The steel rivets that join the sheets measure 2.8 to 14 millimeters long and 3 or 5 millimeters wide. Narrower rivets are for thin sheets, and wider ones for structural applications. Smith says the rivets provide the same tensile and peel strength as spot welds, but with twice the fatigue life. In addition, the rivets do not generate heat, thereby eliminating problems associated with spot welding of pure aluminum and aluminum alloys that melt below 600 C.
System components include an automated feeder, a servo-driven rivet setter, a plunger and a lower die mounted in a C-frame press large enough to allow access into the areas to be riveted. The lower die is a solid cylinder with a cavity whose volume is similar to the material being displaced by the rivet.
Assembly begins with a worker loading the feeder, followed by the setter and die clamping the sheets together. After the rivet is fed to the setter, the plunger drives the rivet at a force and controlled distance to pierce the top layer. The rivet then forces the sheet material into the lower die and radially expands into the bottom layer to form an interlock. Joined sheets have a flush top surface and a bottom surface with a button formed by the lower die.
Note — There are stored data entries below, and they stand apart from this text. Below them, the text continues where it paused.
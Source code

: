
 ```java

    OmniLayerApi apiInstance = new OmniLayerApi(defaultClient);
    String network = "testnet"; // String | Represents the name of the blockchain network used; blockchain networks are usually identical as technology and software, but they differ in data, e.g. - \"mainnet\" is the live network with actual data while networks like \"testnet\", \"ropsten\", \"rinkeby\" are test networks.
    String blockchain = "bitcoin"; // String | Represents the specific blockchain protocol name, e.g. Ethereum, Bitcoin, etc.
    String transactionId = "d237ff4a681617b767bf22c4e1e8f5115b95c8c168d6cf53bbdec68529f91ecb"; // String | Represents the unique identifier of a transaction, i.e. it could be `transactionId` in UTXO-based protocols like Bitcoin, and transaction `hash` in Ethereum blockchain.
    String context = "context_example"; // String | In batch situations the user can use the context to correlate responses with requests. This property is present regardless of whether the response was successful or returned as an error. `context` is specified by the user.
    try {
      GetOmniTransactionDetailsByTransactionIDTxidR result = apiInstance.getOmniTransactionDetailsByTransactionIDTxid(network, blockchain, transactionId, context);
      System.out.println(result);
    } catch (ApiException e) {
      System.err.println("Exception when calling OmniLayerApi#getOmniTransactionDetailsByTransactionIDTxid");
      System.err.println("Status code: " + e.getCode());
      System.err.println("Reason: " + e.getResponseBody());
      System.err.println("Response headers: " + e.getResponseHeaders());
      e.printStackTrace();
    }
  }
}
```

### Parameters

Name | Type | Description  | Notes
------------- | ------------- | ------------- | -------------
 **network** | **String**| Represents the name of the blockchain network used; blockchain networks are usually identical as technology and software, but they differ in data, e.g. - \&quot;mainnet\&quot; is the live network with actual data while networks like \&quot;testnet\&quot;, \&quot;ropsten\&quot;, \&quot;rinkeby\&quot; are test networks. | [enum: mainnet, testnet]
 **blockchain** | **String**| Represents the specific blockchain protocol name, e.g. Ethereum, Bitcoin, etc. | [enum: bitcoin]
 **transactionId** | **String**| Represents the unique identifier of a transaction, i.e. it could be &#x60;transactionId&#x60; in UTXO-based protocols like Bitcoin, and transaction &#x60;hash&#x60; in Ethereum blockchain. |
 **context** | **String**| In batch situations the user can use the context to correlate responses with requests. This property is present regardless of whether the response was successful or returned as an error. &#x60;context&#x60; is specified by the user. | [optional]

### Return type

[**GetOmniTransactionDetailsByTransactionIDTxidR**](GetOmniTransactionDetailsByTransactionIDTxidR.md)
Assembly process time is 1 to 4 seconds, depending on the travel time of the plunger.
“The rivet speeds and force requirements of applications using our SPR system have increased somewhat over the years,” notes Smith. “Rivets can be fed and inserted at a speed of up to 300 millimeters per second, with as much as 80 kilonewtons of force.”
Currently, Honda, Jaguar, Mercedes, BMW and America’s Big Three use the Stanley SPR system to join a wide range of parts. Smith points out, though, that many automakers in Asia and Eastern Europe are investigating the process, as well as several manufacturers of electric vehicles.